Segment Open

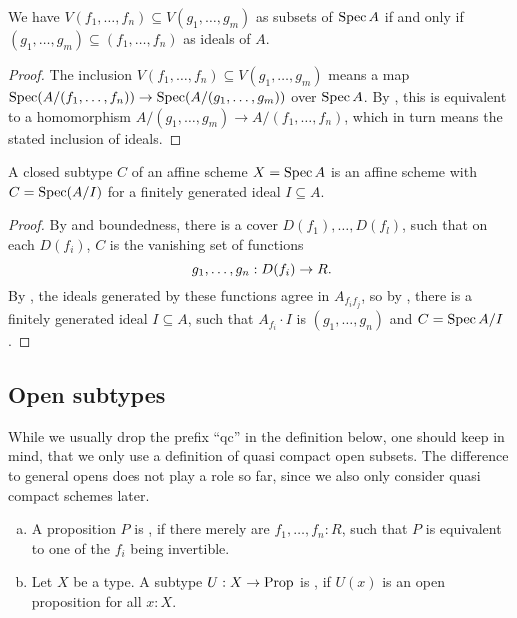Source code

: \begin{lemma}%
  \label{ideals-embed-into-closed-subsets}
  We have $V(f_1, \dots, f_n) \subseteq V(g_1, \dots, g_m)$
  as subsets of $\operatorname{Spec} A$
  if and only if
  $(g_1, \dots, g_m) \subseteq (f_1, \dots, f_n)$
  as ideals of $A$.
\end{lemma}

\begin{proof}
  The inclusion $V(f_1, \dots, f_n) \subseteq V(g_1, \dots, g_m)$
  means a map $\operatorname{Spec} (A/(f_1, \dots, f_n)) \to \operatorname{Spec} (A/(g_1, \dots, g_m))$
  over $\operatorname{Spec} A$.
  By , this is equivalent to
  a homomorphism $A/(g_1, \dots, g_m) \to A/(f_1, \dots, f_n)$,
  which in turn means the stated inclusion of ideals.
\end{proof}

\begin{lemma}%
  \label{closed-subtype-affine}
  A closed subtype $C$ of an affine scheme $X=\operatorname{Spec} A$ is an affine scheme
  with $C=\operatorname{Spec} (A/I)$ for a finitely generated ideal $I\subseteq A$.
\end{lemma}

\begin{proof}
  By  and boundedness,
  there is a cover $D(f_1),\dots,D(f_l)$, such that
  on each $D(f_i)$, $C$ is the vanishing set of functions
  \[ g_1,\dots,g_n:D(f_i)\to R\rlap{.} \]
  By ,
  the ideals generated by these functions
  agree in $A_{f_i f_j}$,
  so by ,
  there is a finitely generated ideal $I\subseteq A$,
  such that $A_{f_i}\cdot I$ is $(g_1,\dots,g_n)$
  and $C=\operatorname{Spec} A/I$.
\end{proof}

\subsection{Open subtypes}

While we usually drop the prefix ``qc'' in the definition below,
one should keep in mind, that we only use a definition of quasi compact open subsets.
The difference to general opens does not play a role so far,
since we also only consider quasi compact schemes later.

\begin{definition}%
  \label{qc-open}
  \begin{enumerate}[(a)]
  \item A proposition $P$ is , if there merely are $f_1,\dots,f_n:R$,
    such that $P$ is equivalent to one of the $f_i$ being invertible.
  \item Let $X$ be a type.
    A subtype $U:X\to\mathrm{Prop}$ is , if $U(x)$ is an open proposition for all $x:X$.
  \end{enumerate}
\end{definition}

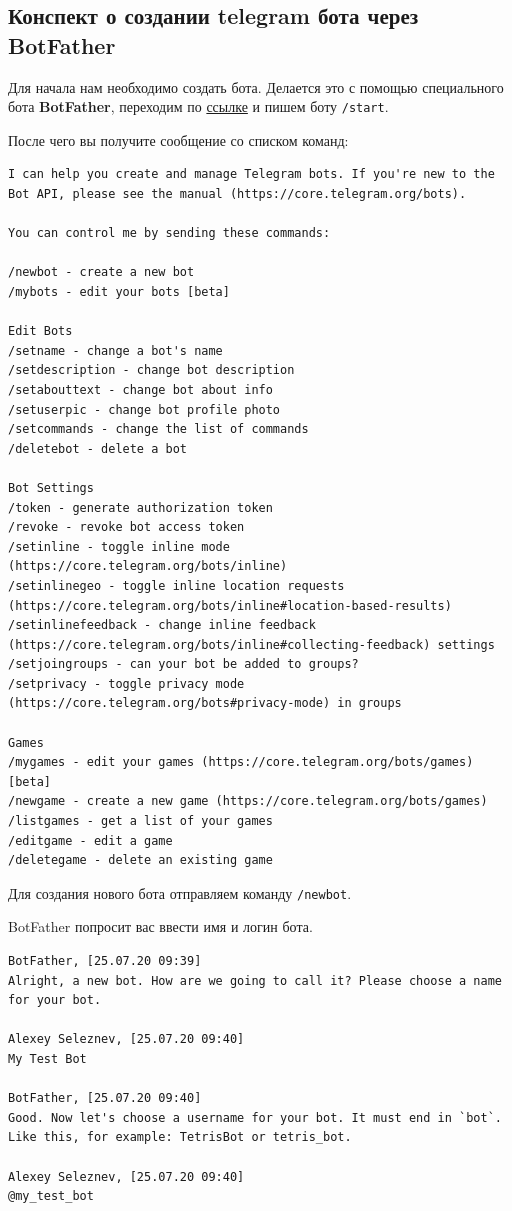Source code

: \documentclass[
]{book}
\begin{document}
\subsection{Конспект о создании telegram бота через BotFather}\label{ux43aux43eux43dux441ux43fux435ux43aux442-ux43e-ux441ux43eux437ux434ux430ux43dux438ux438-telegram-ux431ux43eux442ux430-ux447ux435ux440ux435ux437-botfather}

Для начала нам необходимо создать бота. Делается это с помощью специального бота \textbf{BotFather}, переходим по \href{https://t.me/BotFather}{ссылке} и пишем боту \texttt{/start}.

После чего вы получите сообщение со списком команд:

\begin{verbatim}
I can help you create and manage Telegram bots. If you're new to the Bot API, please see the manual (https://core.telegram.org/bots).

You can control me by sending these commands:

/newbot - create a new bot
/mybots - edit your bots [beta]

Edit Bots
/setname - change a bot's name
/setdescription - change bot description
/setabouttext - change bot about info
/setuserpic - change bot profile photo
/setcommands - change the list of commands
/deletebot - delete a bot

Bot Settings
/token - generate authorization token
/revoke - revoke bot access token
/setinline - toggle inline mode (https://core.telegram.org/bots/inline)
/setinlinegeo - toggle inline location requests (https://core.telegram.org/bots/inline#location-based-results)
/setinlinefeedback - change inline feedback (https://core.telegram.org/bots/inline#collecting-feedback) settings
/setjoingroups - can your bot be added to groups?
/setprivacy - toggle privacy mode (https://core.telegram.org/bots#privacy-mode) in groups

Games
/mygames - edit your games (https://core.telegram.org/bots/games) [beta]
/newgame - create a new game (https://core.telegram.org/bots/games)
/listgames - get a list of your games
/editgame - edit a game
/deletegame - delete an existing game
\end{verbatim}

Для создания нового бота отправляем команду \texttt{/newbot}.

BotFather попросит вас ввести имя и логин бота.

\begin{verbatim}
BotFather, [25.07.20 09:39]
Alright, a new bot. How are we going to call it? Please choose a name for your bot.

Alexey Seleznev, [25.07.20 09:40]
My Test Bot

BotFather, [25.07.20 09:40]
Good. Now let's choose a username for your bot. It must end in `bot`. Like this, for example: TetrisBot or tetris_bot.

Alexey Seleznev, [25.07.20 09:40]
@my_test_bot
\end{verbatim}
\end{document}
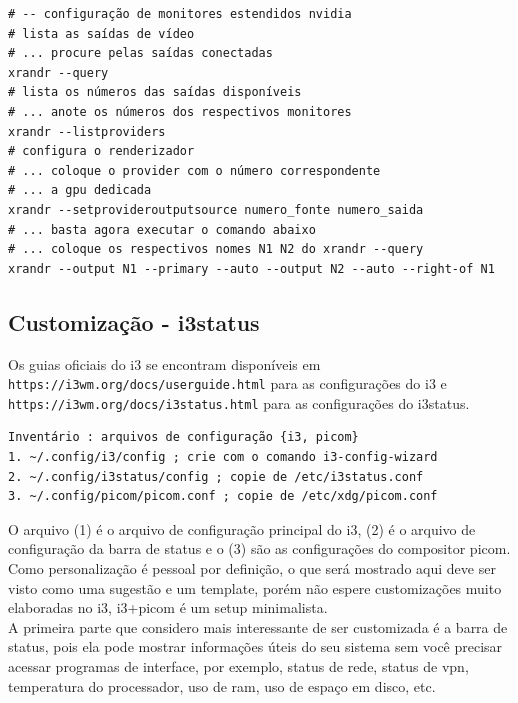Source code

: \documentclass[12pt,a4paper]{article}
\begin{document}
\begin{lstlisting}
# -- configuração de monitores estendidos nvidia 
# lista as saídas de vídeo 
# ... procure pelas saídas conectadas 
xrandr --query
# lista os números das saídas disponíveis 
# ... anote os números dos respectivos monitores
xrandr --listproviders 
# configura o renderizador
# ... coloque o provider com o número correspondente
# ... a gpu dedicada
xrandr --setprovideroutputsource numero_fonte numero_saida
# ... basta agora executar o comando abaixo 
# ... coloque os respectivos nomes N1 N2 do xrandr --query 
xrandr --output N1 --primary --auto --output N2 --auto --right-of N1

\end{lstlisting}

\subsection{Customização - i3status}

\hspace{\baselineskip}

Os guias oficiais do i3 se encontram disponíveis em \texttt{https://i3wm.org/docs/userguide.html} para as configurações do i3 e \texttt{https://i3wm.org/docs/i3status.html} para as configurações do i3status. \\

\begin{lstlisting}
Inventário : arquivos de configuração {i3, picom}
1. ~/.config/i3/config ; crie com o comando i3-config-wizard
2. ~/.config/i3status/config ; copie de /etc/i3status.conf 
3. ~/.config/picom/picom.conf ; copie de /etc/xdg/picom.conf
\end{lstlisting}

\vspace{\baselineskip}

O arquivo (1) é o arquivo de configuração principal do i3, (2) é o arquivo de configuração da barra de status e o (3) são as configurações do compositor picom. Como personalização é pessoal por definição, o que será mostrado aqui deve ser visto como uma sugestão e um template, porém não espere customizações muito elaboradas no i3, i3+picom é um setup minimalista. \\

A primeira parte que considero mais interessante de ser customizada é a barra de status, pois ela pode mostrar informações úteis do seu sistema sem você precisar acessar programas de interface, por exemplo, status de rede, status de vpn, temperatura do processador, uso de ram, uso de espaço em disco, etc.\\
\end{document}
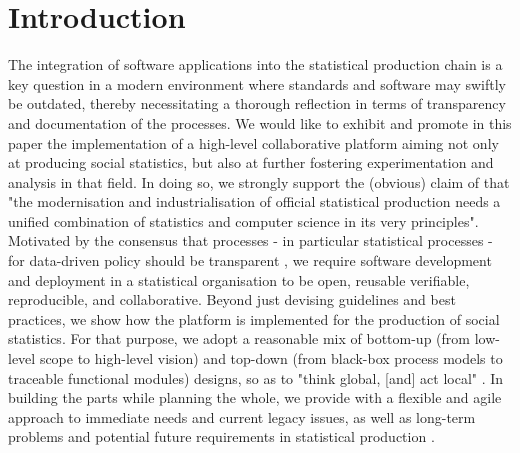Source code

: \section{Introduction}

The integration of software applications into the statistical production chain is a key question in a modern environment where standards and software may swiftly be outdated, thereby necessitating a thorough reflection in terms of transparency and documentation of the processes. We would like to exhibit and promote in this paper the implementation of a high-level collaborative platform aiming not only at producing social statistics, but also at further fostering experimentation and analysis in that field. In doing so, we strongly support the (obvious) claim of \cite{salgado2016modern} that "the modernisation and industrialisation of official statistical production needs a unified combination of statistics and computer science in its very principles".
\\
Motivated by the consensus that processes - in particular statistical processes \cite{sutherland2013twenty} - for data-driven policy should be transparent \cite{bertot2014big}, we require software development and deployment in a statistical organisation to be open, reusable verifiable, reproducible, and collaborative. Beyond just devising guidelines and best practices, we show how the platform is implemented for the production of social statistics. For that purpose, we adopt a reasonable mix of bottom-up (from low-level scope to high-level vision) and top-down (from black-box process models to traceable functional modules) designs, so as to "think global, [and] act local" \cite{lalor2013modernising}. In building the parts while planning the whole, we provide with a flexible and agile approach to immediate needs and current legacy issues, as well as long-term problems and potential future requirements in statistical production \cite{UNECE2015common}.

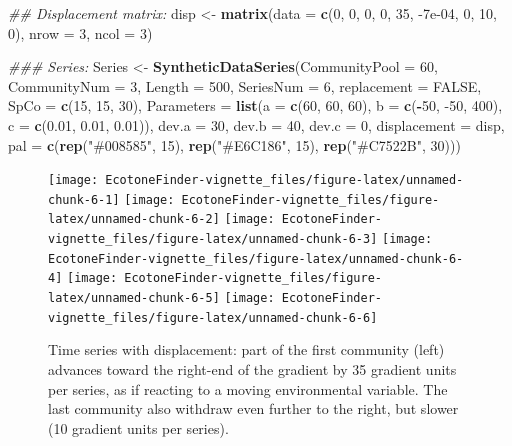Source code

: \documentclass[
]{article}
\newenvironment{Shaded}{\begin{snugshade}}{\end{snugshade}}
\newcommand{\CommentTok}[1]{\textcolor[rgb]{0.56,0.35,0.01}{\textit{#1}}}
\newcommand{\DataTypeTok}[1]{\textcolor[rgb]{0.13,0.29,0.53}{#1}}
\newcommand{\DecValTok}[1]{\textcolor[rgb]{0.00,0.00,0.81}{#1}}
\newcommand{\FloatTok}[1]{\textcolor[rgb]{0.00,0.00,0.81}{#1}}
\newcommand{\KeywordTok}[1]{\textcolor[rgb]{0.13,0.29,0.53}{\textbf{#1}}}
\newcommand{\NormalTok}[1]{#1}
\newcommand{\OperatorTok}[1]{\textcolor[rgb]{0.81,0.36,0.00}{\textbf{#1}}}
\newcommand{\OtherTok}[1]{\textcolor[rgb]{0.56,0.35,0.01}{#1}}
\newcommand{\StringTok}[1]{\textcolor[rgb]{0.31,0.60,0.02}{#1}}
\begin{document}
\begin{Shaded}
\begin{Highlighting}[]
\CommentTok{\#\# Displacement matrix:}
\NormalTok{disp \textless{}{-}}\StringTok{ }\KeywordTok{matrix}\NormalTok{(}\DataTypeTok{data =} \KeywordTok{c}\NormalTok{(}\DecValTok{0}\NormalTok{, }\DecValTok{0}\NormalTok{, }\DecValTok{0}\NormalTok{, }\DecValTok{0}\NormalTok{, }\DecValTok{35}\NormalTok{, }\FloatTok{{-}7e{-}04}\NormalTok{, }\DecValTok{0}\NormalTok{, }\DecValTok{10}\NormalTok{, }\DecValTok{0}\NormalTok{), }\DataTypeTok{nrow =} \DecValTok{3}\NormalTok{, }\DataTypeTok{ncol =} \DecValTok{3}\NormalTok{)}

\CommentTok{\#\#\# Series:}
\NormalTok{Series \textless{}{-}}\StringTok{ }\KeywordTok{SyntheticDataSeries}\NormalTok{(}\DataTypeTok{CommunityPool =} \DecValTok{60}\NormalTok{, }\DataTypeTok{CommunityNum =} \DecValTok{3}\NormalTok{, }\DataTypeTok{Length =} \DecValTok{500}\NormalTok{, }
    \DataTypeTok{SeriesNum =} \DecValTok{6}\NormalTok{, }\DataTypeTok{replacement =} \OtherTok{FALSE}\NormalTok{, }\DataTypeTok{SpCo =} \KeywordTok{c}\NormalTok{(}\DecValTok{15}\NormalTok{, }\DecValTok{15}\NormalTok{, }\DecValTok{30}\NormalTok{), }\DataTypeTok{Parameters =} \KeywordTok{list}\NormalTok{(}\DataTypeTok{a =} \KeywordTok{c}\NormalTok{(}\DecValTok{60}\NormalTok{, }
        \DecValTok{60}\NormalTok{, }\DecValTok{60}\NormalTok{), }\DataTypeTok{b =} \KeywordTok{c}\NormalTok{(}\OperatorTok{{-}}\DecValTok{50}\NormalTok{, }\DecValTok{{-}50}\NormalTok{, }\DecValTok{400}\NormalTok{), }\DataTypeTok{c =} \KeywordTok{c}\NormalTok{(}\FloatTok{0.01}\NormalTok{, }\FloatTok{0.01}\NormalTok{, }\FloatTok{0.01}\NormalTok{)), }\DataTypeTok{dev.a =} \DecValTok{30}\NormalTok{, }
    \DataTypeTok{dev.b =} \DecValTok{40}\NormalTok{, }\DataTypeTok{dev.c =} \DecValTok{0}\NormalTok{, }\DataTypeTok{displacement =}\NormalTok{ disp, }\DataTypeTok{pal =} \KeywordTok{c}\NormalTok{(}\KeywordTok{rep}\NormalTok{(}\StringTok{"\#008585"}\NormalTok{, }
        \DecValTok{15}\NormalTok{), }\KeywordTok{rep}\NormalTok{(}\StringTok{"\#E6C186"}\NormalTok{, }\DecValTok{15}\NormalTok{), }\KeywordTok{rep}\NormalTok{(}\StringTok{"\#C7522B"}\NormalTok{, }\DecValTok{30}\NormalTok{)))}
\end{Highlighting}
\end{Shaded}

\begin{figure}
\texttt{[image: EcotoneFinder-vignette\_files/figure-latex/unnamed-chunk-6-1]} \texttt{[image: EcotoneFinder-vignette\_files/figure-latex/unnamed-chunk-6-2]} \texttt{[image: EcotoneFinder-vignette\_files/figure-latex/unnamed-chunk-6-3]} \texttt{[image: EcotoneFinder-vignette\_files/figure-latex/unnamed-chunk-6-4]} \texttt{[image: EcotoneFinder-vignette\_files/figure-latex/unnamed-chunk-6-5]} \texttt{[image: EcotoneFinder-vignette\_files/figure-latex/unnamed-chunk-6-6]} \caption{Time series with displacement: part of the first community (left) advances toward the right-end of the gradient by 35 gradient units per series, as if reacting to a moving environmental variable. The last community also withdraw even further to the right, but slower (10 gradient units per series).}\label{fig:unnamed-chunk-6}
\end{figure}
\end{document}
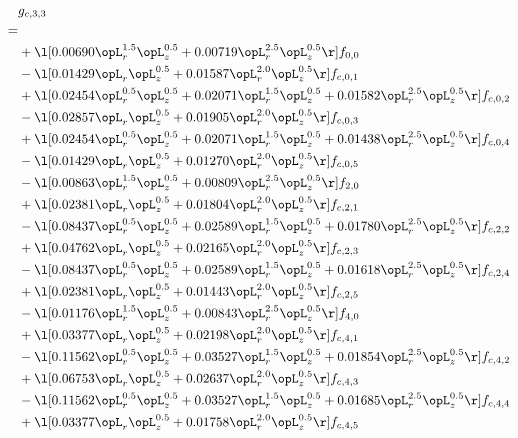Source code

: \begin{alignat}{2} 
\label{eq:g_33_0} 
& g_{c,3,3} \nonumber \\ 
 = \\ 
& + \l[  0.00690 \opL_r^{1.5} \opL_z^{0.5} +  0.00719 \opL_r^{2.5} \opL_z^{0.5}  \r] f_{0,0} \nonumber \\ 
& - \l[  0.01429 \opL_r \opL_z^{0.5} +  0.01587 \opL_r^{2.0} \opL_z^{0.5}  \r] f_{c,0,1} \nonumber \\ 
& + \l[  0.02454 \opL_r^{0.5} \opL_z^{0.5} +  0.02071 \opL_r^{1.5} \opL_z^{0.5} +  0.01582 \opL_r^{2.5} \opL_z^{0.5}  \r] f_{c,0,2} \nonumber \\ 
& - \l[  0.02857 \opL_r \opL_z^{0.5} +  0.01905 \opL_r^{2.0} \opL_z^{0.5}  \r] f_{c,0,3} \nonumber \\ 
& + \l[  0.02454 \opL_r^{0.5} \opL_z^{0.5} +  0.02071 \opL_r^{1.5} \opL_z^{0.5} +  0.01438 \opL_r^{2.5} \opL_z^{0.5}  \r] f_{c,0,4} \nonumber \\ 
& - \l[  0.01429 \opL_r \opL_z^{0.5} +  0.01270 \opL_r^{2.0} \opL_z^{0.5}  \r] f_{c,0,5} \nonumber \\ 
& - \l[  0.00863 \opL_r^{1.5} \opL_z^{0.5} +  0.00809 \opL_r^{2.5} \opL_z^{0.5}  \r] f_{2,0} \nonumber \\ 
& + \l[  0.02381 \opL_r \opL_z^{0.5} +  0.01804 \opL_r^{2.0} \opL_z^{0.5}  \r] f_{c,2,1} \nonumber \\ 
& - \l[  0.08437 \opL_r^{0.5} \opL_z^{0.5} +  0.02589 \opL_r^{1.5} \opL_z^{0.5} +  0.01780 \opL_r^{2.5} \opL_z^{0.5}  \r] f_{c,2,2} \nonumber \\ 
& + \l[  0.04762 \opL_r \opL_z^{0.5} +  0.02165 \opL_r^{2.0} \opL_z^{0.5}  \r] f_{c,2,3} \nonumber \\ 
& - \l[  0.08437 \opL_r^{0.5} \opL_z^{0.5} +  0.02589 \opL_r^{1.5} \opL_z^{0.5} +  0.01618 \opL_r^{2.5} \opL_z^{0.5}  \r] f_{c,2,4} \nonumber \\ 
& + \l[  0.02381 \opL_r \opL_z^{0.5} +  0.01443 \opL_r^{2.0} \opL_z^{0.5}  \r] f_{c,2,5} \nonumber \\ 
& - \l[  0.01176 \opL_r^{1.5} \opL_z^{0.5} +  0.00843 \opL_r^{2.5} \opL_z^{0.5}  \r] f_{4,0} \nonumber \\ 
& + \l[  0.03377 \opL_r \opL_z^{0.5} +  0.02198 \opL_r^{2.0} \opL_z^{0.5}  \r] f_{c,4,1} \nonumber \\ 
& - \l[  0.11562 \opL_r^{0.5} \opL_z^{0.5} +  0.03527 \opL_r^{1.5} \opL_z^{0.5} +  0.01854 \opL_r^{2.5} \opL_z^{0.5}  \r] f_{c,4,2} \nonumber \\ 
& + \l[  0.06753 \opL_r \opL_z^{0.5} +  0.02637 \opL_r^{2.0} \opL_z^{0.5}  \r] f_{c,4,3} \nonumber \\ 
& - \l[  0.11562 \opL_r^{0.5} \opL_z^{0.5} +  0.03527 \opL_r^{1.5} \opL_z^{0.5} +  0.01685 \opL_r^{2.5} \opL_z^{0.5}  \r] f_{c,4,4} \nonumber \\ 
& + \l[  0.03377 \opL_r \opL_z^{0.5} +  0.01758 \opL_r^{2.0} \opL_z^{0.5}  \r] f_{c,4,5} \nonumber \\ 
\end{alignat}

Segment Closed

EXERCISE INSTRUCTIONS:
When you reach the line holding "which in turn" in the records above, begin reproducing exactly, stop after the line holding "While we usually", and output nothing else.

FINISHED EXERCISE:
  which in turn means the stated inclusion of ideals.
\end{proof}

\begin{lemma}%
  \label{closed-subtype-affine}
  A closed subtype $C$ of an affine scheme $X=\operatorname{Spec} A$ is an affine scheme
  with $C=\operatorname{Spec} (A/I)$ for a finitely generated ideal $I\subseteq A$.
\end{lemma}

\begin{proof}
  By  and boundedness,
  there is a cover $D(f_1),\dots,D(f_l)$, such that
  on each $D(f_i)$, $C$ is the vanishing set of functions
  \[ g_1,\dots,g_n:D(f_i)\to R\rlap{.} \]
  By ,
  the ideals generated by these functions
  agree in $A_{f_i f_j}$,
  so by ,
  there is a finitely generated ideal $I\subseteq A$,
  such that $A_{f_i}\cdot I$ is $(g_1,\dots,g_n)$
  and $C=\operatorname{Spec} A/I$.
\end{proof}

\subsection{Open subtypes}

While we usually drop the prefix ``qc'' in the definition below,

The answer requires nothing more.